Case Study 1: Optimizing a Slow API Endpoint

From 2-Second Response to 50ms Through Systematic Profiling and Optimization


Background

DataVault is a mid-stage startup building an analytics platform for e-commerce merchants. Their dashboard API endpoint, /api/dashboard, aggregates sales data, customer metrics, and inventory alerts for a merchant's store. After launching with 50 merchants, the endpoint performed adequately — responses returned in about 300ms. But as the platform grew to 500 merchants with larger product catalogs and more transaction history, the endpoint's response time crept up to 2.1 seconds at the P50 level, with P95 reaching 4.8 seconds.

The product team received complaints from merchants: "The dashboard takes forever to load." The engineering team of three developers needed to fix it quickly. They had no dedicated performance engineer, so they decided to use a systematic measurement-driven approach augmented by AI-assisted analysis.

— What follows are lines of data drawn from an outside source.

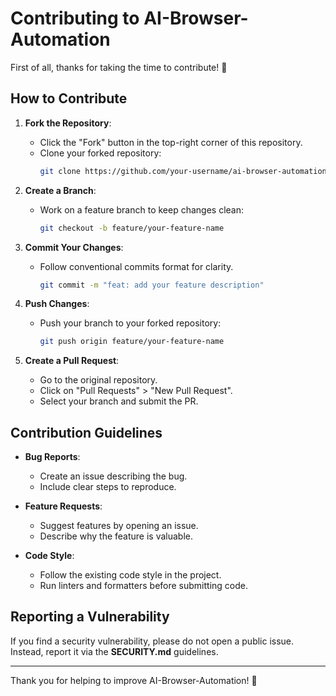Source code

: 
# Contributing to AI-Browser-Automation

First of all, thanks for taking the time to contribute! 🎉

## How to Contribute

1. **Fork the Repository**: 
   - Click the "Fork" button in the top-right corner of this repository.
   - Clone your forked repository:
     ```bash
     git clone https://github.com/your-username/ai-browser-automation.git
     ```

2. **Create a Branch**: 
   - Work on a feature branch to keep changes clean:
     ```bash
     git checkout -b feature/your-feature-name
     ```

3. **Commit Your Changes**: 
   - Follow conventional commits format for clarity.
     ```bash
     git commit -m "feat: add your feature description"
     ```

4. **Push Changes**: 
   - Push your branch to your forked repository:
     ```bash
     git push origin feature/your-feature-name
     ```

5. **Create a Pull Request**:
   - Go to the original repository.
   - Click on "Pull Requests" > "New Pull Request".
   - Select your branch and submit the PR.

## Contribution Guidelines

- **Bug Reports**:
   - Create an issue describing the bug.
   - Include clear steps to reproduce.

- **Feature Requests**:
   - Suggest features by opening an issue.
   - Describe why the feature is valuable.

- **Code Style**:
   - Follow the existing code style in the project.
   - Run linters and formatters before submitting code.

## Reporting a Vulnerability

If you find a security vulnerability, please do not open a public issue. Instead, report it via the **SECURITY.md** guidelines.

---

Thank you for helping to improve AI-Browser-Automation! 🚀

The Application Architecture

The application was a Flask API with a PostgreSQL database, deployed with Gunicorn (4 workers) behind an Nginx reverse proxy. The dashboard endpoint looked like this:

@app.route("/api/dashboard/<int:merchant_id>")
def get_dashboard(merchant_id: int):
    """Generate merchant dashboard data."""
    merchant = Merchant.query.get_or_404(merchant_id)

    # Sales metrics
    orders = Order.query.filter_by(merchant_id=merchant_id).all()
    total_revenue = sum(o.total_amount for o in orders)
    orders_today = [o for o in orders if o.created_at.date() == date.today()]
    revenue_today = sum(o.total_amount for o in orders_today)

    # Product performance
    products = Product.query.filter_by(merchant_id=merchant_id).all()
    product_metrics = []
    for product in products:
        reviews = Review.query.filter_by(product_id=product.id).all()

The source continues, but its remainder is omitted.